Шлепая босыми ногами, Клашка кинулась за утюгом, мигом – к печке за углями, мигом – в горницу за рубахой.

Степан махнул рукой:

– Ты, может, выдумаешь – шелковую, новую?

– Жирно с его будет – шелковая-то. Ты не мешайся – дело это бабе виднее!

Степан поднял с пола шило, дратву, пим снова на кочергу надел – последний шов он как раз успеет наложить.

Шил, поглядывал на Егорку.

Егорка Гилев был из мужиков везучих. Ты скажи, бывают такие – им сроду везет.
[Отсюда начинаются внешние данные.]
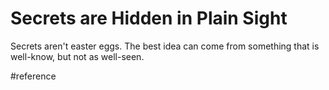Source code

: # Secrets are Hidden in Plain Sight
Secrets aren't easter eggs. The best idea can come from something that is well-know, but not as well-seen.

#reference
Такой на солнце глядит и не об урожае думает, не об том у него мысли – солнце он пузом чует, приятно ему на солнышке погреться, а что касается урожая – урожай сам к нему придет. Он в этом запросто уверенный и по деревне ходит, нюхает, с кем бы лясы поточить, в картишки перекинуться.

Начать с того, что надел Гилеву выпал в западинке, рядом с колком березовым, и кто-то давным-давно в том колочке уютном колодец выкопал, а какие-то пастухи, тоже давно, добрую избушку поставили.

И навесил на колодец Егорка Гилев замок амбарный, а на избушке дверь наладил и оконце застеклил, знакомцев-охотников из города завел. Охотники в избушке с осени и едва ли не до рождества прохлаждаются, на озеро ходят за утками, на пашне по жнивью гусей караулят, по снегу за лисами и зайчишками на лыжах бегают. Охотники городские, нерасчетливые, добыли чего или не добыли, а постреляли, припасу извели и уже за одно это Егорке деньги дают. За постой в избушке.

Видать было – Егорка в той избушке и самогонкой занимался, но и то видать, что не очень он глупый был. Глупый – либо спился бы, либо занялся гнать на спекуляцию, а потом попался бы. Этот – ни-ни… Веселый ходит, а шибко пьяным его не увидишь.

Тут подряд случались годы не то чтобы сильной засухи, но и без добрых дождей. Мужики переживали, Егорке хоть бы что: в его западинку с весны натечет талой воды – до половины лета хватает. Только что сеял он позже других, покуда пашня у него просохнет.

Везучий, и только, мужик!

У крутолучинских покосы на островах той стороны, вот и разрываешься летом: то ли телегу мазать, то ли лодку смолить, за паром платить. Егорка в своем колке худо-бедно два стожка добрых по кустам поставит и скотину там же до рождества держит. И от скотины навоз у него – на месте, возить не надо.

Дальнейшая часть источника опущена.